Tokyo vs. NYC
Unlike the first US outpost of Afuri, the Ikinari Steak that popped-up near St. Marks in that international chain mini-district held down by Ippudo and Tim Ho Wan, was almost identical to the one I visited in Shibuya, just swapping Japanese staff for locals. Oh, and also that it was at capacity while the similarly sized Tokyo branch was maybe one-third full also around 6pm on a Friday night. A line started to form at the cutting and weighing counter and a good-natured staff member who was acting as ring-master, shouted a few times, “Stand close to the wall as you can!” which definitely wouldn’t happen in Japan, though no one seemed to mind.
Four cuts of steak were offered in Japan: rib-eye, tenderloin, US Angus beef sirloin, and Japanese beef sirloin. Hamburg was also an option–hamburg steak is rampant in Japan–but maybe that doesn’t translate to the US. I chose the latter, 200 grams, and the most expensive at 10 yen per gram. The US is also using grams (though they provide a handy conversion table on the menu) and lists rib-eye, filet, sirloin, and a combo of scraps. I went with the cheapest cut, sirloin at 8 cents a gram, also 200 grams. I paid roughly the same price: $17 in Tokyo and $16 in NYC but clearly the US’s prices are higher. Both are non-tipping restaurants, though, which I love.
Tokyo vs. NYC
You’ll get the same corn on the side, browned garlic and butter on top, and onions underneath, which get great char as they mingle with the juices. This is not dry-aged prime steak, though it’s not quite the Tad’s (r.i.p.) of Japan either.

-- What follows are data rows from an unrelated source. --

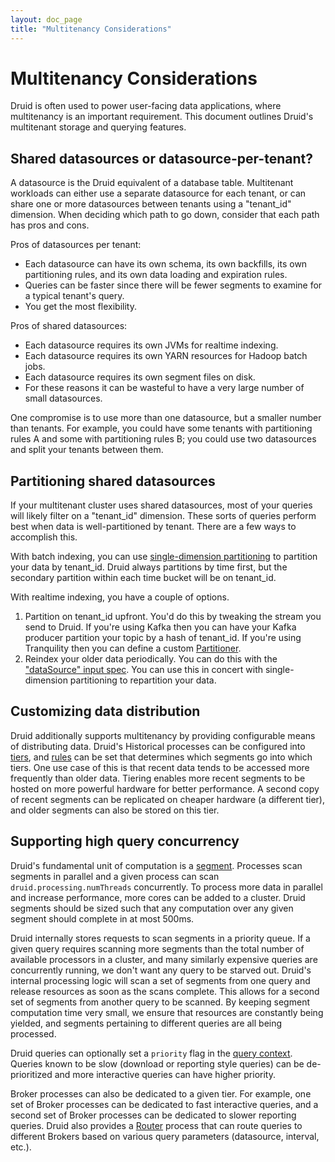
 ```yaml
---
layout: doc_page
title: "Multitenancy Considerations"
---
```


<!--
  ~ Licensed to the Apache Software Foundation (ASF) under one
  ~ or more contributor license agreements.  See the NOTICE file
  ~ distributed with this work for additional information
  ~ regarding copyright ownership.  The ASF licenses this file
  ~ to you under the Apache License, Version 2.0 (the
  ~ "License"); you may not use this file except in compliance
  ~ with the License.  You may obtain a copy of the License at
  ~
  ~   http://www.apache.org/licenses/LICENSE-2.0
  ~
  ~ Unless required by applicable law or agreed to in writing,
  ~ software distributed under the License is distributed on an
  ~ "AS IS" BASIS, WITHOUT WARRANTIES OR CONDITIONS OF ANY
  ~ KIND, either express or implied.  See the License for the
  ~ specific language governing permissions and limitations
  ~ under the License.
  -->

# Multitenancy Considerations

Druid is often used to power user-facing data applications, where multitenancy is an important requirement. This
document outlines Druid's multitenant storage and querying features.

## Shared datasources or datasource-per-tenant?

A datasource is the Druid equivalent of a database table. Multitenant workloads can either use a separate datasource
for each tenant, or can share one or more datasources between tenants using a "tenant_id" dimension. When deciding
which path to go down, consider that each path has pros and cons.

Pros of datasources per tenant:

- Each datasource can have its own schema, its own backfills, its own partitioning rules, and its own data loading
and expiration rules.
- Queries can be faster since there will be fewer segments to examine for a typical tenant's query.
- You get the most flexibility.

Pros of shared datasources:

- Each datasource requires its own JVMs for realtime indexing.
- Each datasource requires its own YARN resources for Hadoop batch jobs.
- Each datasource requires its own segment files on disk.
- For these reasons it can be wasteful to have a very large number of small datasources.

One compromise is to use more than one datasource, but a smaller number than tenants. For example, you could have some
tenants with partitioning rules A and some with partitioning rules B; you could use two datasources and split your
tenants between them.

## Partitioning shared datasources

If your multitenant cluster uses shared datasources, most of your queries will likely filter on a "tenant_id"
dimension. These sorts of queries perform best when data is well-partitioned by tenant. There are a few ways to
accomplish this.

With batch indexing, you can use [single-dimension partitioning](../indexing/batch-ingestion.html#single-dimension-partitioning)
to partition your data by tenant_id. Druid always partitions by time first, but the secondary partition within each
time bucket will be on tenant_id.

With realtime indexing, you have a couple of options.

1. Partition on tenant_id upfront. You'd do this by tweaking the stream you send to Druid. If you're using Kafka then
you can have your Kafka producer partition your topic by a hash of tenant_id. If you're using Tranquility then you can
define a custom [Partitioner](http://static.druid.io/tranquility/api/latest/#com.metamx.tranquility.partition.Partitioner).
2. Reindex your older data periodically. You can do this with the ["dataSource" input spec](../ingestion/hadoop.html#datasource).
You can use this in concert with single-dimension partitioning to repartition your data.

## Customizing data distribution

Druid additionally supports multitenancy by providing configurable means of distributing data. Druid's Historical processes 
can be configured into [tiers](../operations/rule-configuration.html), and [rules](../operations/rule-configuration.html) 
can be set that determines which segments go into which tiers. One use case of this is that recent data tends to be accessed 
more frequently than older data. Tiering enables more recent segments to be hosted on more powerful hardware for better performance. 
A second copy of recent segments can be replicated on cheaper hardware (a different tier), and older segments can also be 
stored on this tier.

## Supporting high query concurrency

Druid's fundamental unit of computation is a [segment](../design/segments.html). Processes scan segments in parallel and a
given process can scan `druid.processing.numThreads` concurrently. To
process more data in parallel and increase performance, more cores can be added to a cluster. Druid segments
should be sized such that any computation over any given segment should complete in at most 500ms.

Druid internally stores requests to scan segments in a priority queue. If a given query requires scanning
more segments than the total number of available processors in a cluster, and many similarly expensive queries are concurrently
running, we don't want any query to be starved out. Druid's internal processing logic will scan a set of segments from one query and release resources as soon as the scans complete.
This allows for a second set of segments from another query to be scanned. By keeping segment computation time very small, we ensure
that resources are constantly being yielded, and segments pertaining to different queries are all being processed.

Druid queries can optionally set a `priority` flag in the [query context](../querying/query-context.html). Queries known to be
slow (download or reporting style queries) can be de-prioritized and more interactive queries can have higher priority. 

Broker processes can also be dedicated to a given tier. For example, one set of Broker processes can be dedicated to fast interactive queries, 
and a second set of Broker processes can be dedicated to slower reporting queries. Druid also provides a [Router](../development/router.html) 
process that can route queries to different Brokers based on various query parameters (datasource, interval, etc.).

The sirloin was not supermarket steak bland, picking up smoke from the grill, and the little rim of fat adding extra lushness (if you prefer lean, just ask the butcher to remove it). You can add garlicky soy-based “J-sauce,” garlic paste, mustard, and wasabi, which are stationed at the standing tables. I don’t recall that it was recommended you order your steak rare in Japan–there are lots of signs stating this in NYC–I ordered medium rare both times. Rice and salad (radish or green) are extra. I skipped salad this time because I don’t care about roughage, but they are selling bottled dressing at the register so I guess someone likes it.
I also love the foldable baskets for storing your coat and bag, found at Japanese restaurants everywhere, some taking the form of little hammocks adhered to the bottoms of bar stools, though there was only one allotted for my face-to-face solo standing table, and the gentleman before me had commandeered it. (I’m also in love with the current season of Baskets, just FYI. Louie Anderson is genius as Christine.)

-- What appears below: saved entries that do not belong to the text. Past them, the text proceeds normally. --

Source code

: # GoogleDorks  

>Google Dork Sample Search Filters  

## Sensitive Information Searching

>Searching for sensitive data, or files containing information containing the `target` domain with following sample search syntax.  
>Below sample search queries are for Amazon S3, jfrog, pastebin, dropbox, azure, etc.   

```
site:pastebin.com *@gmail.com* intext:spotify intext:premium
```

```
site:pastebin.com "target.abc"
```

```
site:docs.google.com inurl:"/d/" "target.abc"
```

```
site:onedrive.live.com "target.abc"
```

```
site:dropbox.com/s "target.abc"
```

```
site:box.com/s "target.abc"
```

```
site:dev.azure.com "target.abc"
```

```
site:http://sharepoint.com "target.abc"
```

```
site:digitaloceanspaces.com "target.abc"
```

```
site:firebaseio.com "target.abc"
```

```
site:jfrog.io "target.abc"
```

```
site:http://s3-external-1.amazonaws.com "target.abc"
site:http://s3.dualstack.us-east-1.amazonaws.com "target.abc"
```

You verbally tell the meat cutter what you want here while you brought a little wipe-off card, filled out by a server, to the counter in Japan. This wouldn’t be a bad idea in NYC since I had to repeat myself a few times and with the crowds, the staff has high potential to become overwhelmed.

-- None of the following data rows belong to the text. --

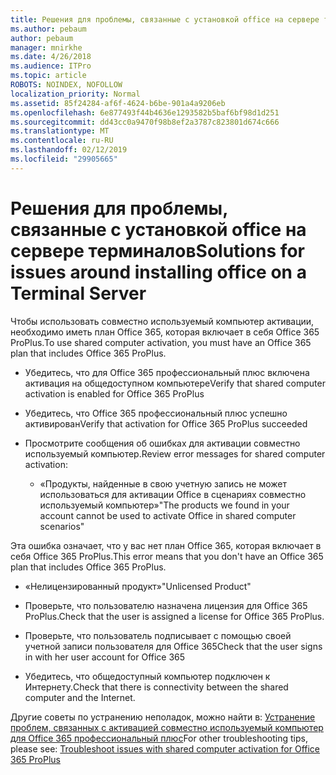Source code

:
 ```yaml
---
title: Решения для проблемы, связанные с установкой office на сервере терминалов
ms.author: pebaum
author: pebaum
manager: mnirkhe
ms.date: 4/26/2018
ms.audience: ITPro
ms.topic: article
ROBOTS: NOINDEX, NOFOLLOW
localization_priority: Normal
ms.assetid: 85f24284-af6f-4624-b6be-901a4a9206eb
ms.openlocfilehash: 6e877493f44b4636e1293582b5baf6bf98d1d251
ms.sourcegitcommit: dd43cc0a9470f98b8ef2a3787c823801d674c666
ms.translationtype: MT
ms.contentlocale: ru-RU
ms.lasthandoff: 02/12/2019
ms.locfileid: "29905665"
---
```

# <a name="solutions-for-issues-around-installing-office-on-a-terminal-server"></a><span data-ttu-id="ea5c4-102">Решения для проблемы, связанные с установкой office на сервере терминалов</span><span class="sxs-lookup"><span data-stu-id="ea5c4-102">Solutions for issues around installing office on a Terminal Server</span></span>

<span data-ttu-id="ea5c4-103">Чтобы использовать совместно используемый компьютер активации, необходимо иметь план Office 365, которая включает в себя Office 365 ProPlus.</span><span class="sxs-lookup"><span data-stu-id="ea5c4-103">To use shared computer activation, you must have an Office 365 plan that includes Office 365 ProPlus.</span></span>
  
- <span data-ttu-id="ea5c4-104">Убедитесь, что для Office 365 профессиональный плюс включена активация на общедоступном компьютере</span><span class="sxs-lookup"><span data-stu-id="ea5c4-104">Verify that shared computer activation is enabled for Office 365 ProPlus</span></span>
    
- <span data-ttu-id="ea5c4-105">Убедитесь, что Office 365 профессиональный плюс успешно активирован</span><span class="sxs-lookup"><span data-stu-id="ea5c4-105">Verify that activation for Office 365 ProPlus succeeded</span></span>
    
- <span data-ttu-id="ea5c4-106">Просмотрите сообщения об ошибках для активации совместно используемый компьютер.</span><span class="sxs-lookup"><span data-stu-id="ea5c4-106">Review error messages for shared computer activation:</span></span>
    
  - <span data-ttu-id="ea5c4-107">«Продукты, найденные в свою учетную запись не может использоваться для активации Office в сценариях совместно используемый компьютер»</span><span class="sxs-lookup"><span data-stu-id="ea5c4-107">"The products we found in your account cannot be used to activate Office in shared computer scenarios"</span></span>
  
<span data-ttu-id="ea5c4-108">Эта ошибка означает, что у вас нет план Office 365, которая включает в себя Office 365 ProPlus.</span><span class="sxs-lookup"><span data-stu-id="ea5c4-108">This error means that you don't have an Office 365 plan that includes Office 365 ProPlus.</span></span>
    
  - <span data-ttu-id="ea5c4-109">«Нелицензированный продукт»</span><span class="sxs-lookup"><span data-stu-id="ea5c4-109">"Unlicensed Product"</span></span>
    
  - <span data-ttu-id="ea5c4-110">Проверьте, что пользователю назначена лицензия для Office 365 ProPlus.</span><span class="sxs-lookup"><span data-stu-id="ea5c4-110">Check that the user is assigned a license for Office 365 ProPlus.</span></span>
    
  - <span data-ttu-id="ea5c4-111">Проверьте, что пользователь подписывает с помощью своей учетной записи пользователя для Office 365</span><span class="sxs-lookup"><span data-stu-id="ea5c4-111">Check that the user signs in with her user account for Office 365</span></span>
    
  - <span data-ttu-id="ea5c4-112">Убедитесь, что общедоступный компьютер подключен к Интернету.</span><span class="sxs-lookup"><span data-stu-id="ea5c4-112">Check that there is connectivity between the shared computer and the Internet.</span></span>
    
<span data-ttu-id="ea5c4-113">Другие советы по устранению неполадок, можно найти в: [Устранение проблем, связанных с активацией совместно используемый компьютер для Office 365 профессиональный плюс](https://docs.microsoft.com/DeployOffice/troubleshoot-issues-with-shared-computer-activation-for-office-365-proplus)</span><span class="sxs-lookup"><span data-stu-id="ea5c4-113">For other troubleshooting tips, please see: [Troubleshoot issues with shared computer activation for Office 365 ProPlus](https://docs.microsoft.com/DeployOffice/troubleshoot-issues-with-shared-computer-activation-for-office-365-proplus)</span></span>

They really think of everything
Tokyo vs. NYC
I did not eat at this Bunkyo branch (there are over 100 locations in Japan) but I only just noticed the same style basket outside with what I assume to be clothing freshener. The East Village facade is more minimal, no menus out front, though there is a photo, out of frame, of the same executive chef.
I haven’t even mentioned the standing concept yet because it’s not really that weird, though Americans prefer to sit even for tapas. There’s no one rushing you, and you can have your steak re-heated if it gets cold. Of course, it’s not leisurely either, and supposedly the price reflects the high turnover. This also reminds me that the Japanese Michelin-quality standing restaurant that was promised for Manhattan in 2013 never came to fruition. Perhaps the seeming success of Inkinari Steak may pave the way for similar concepts.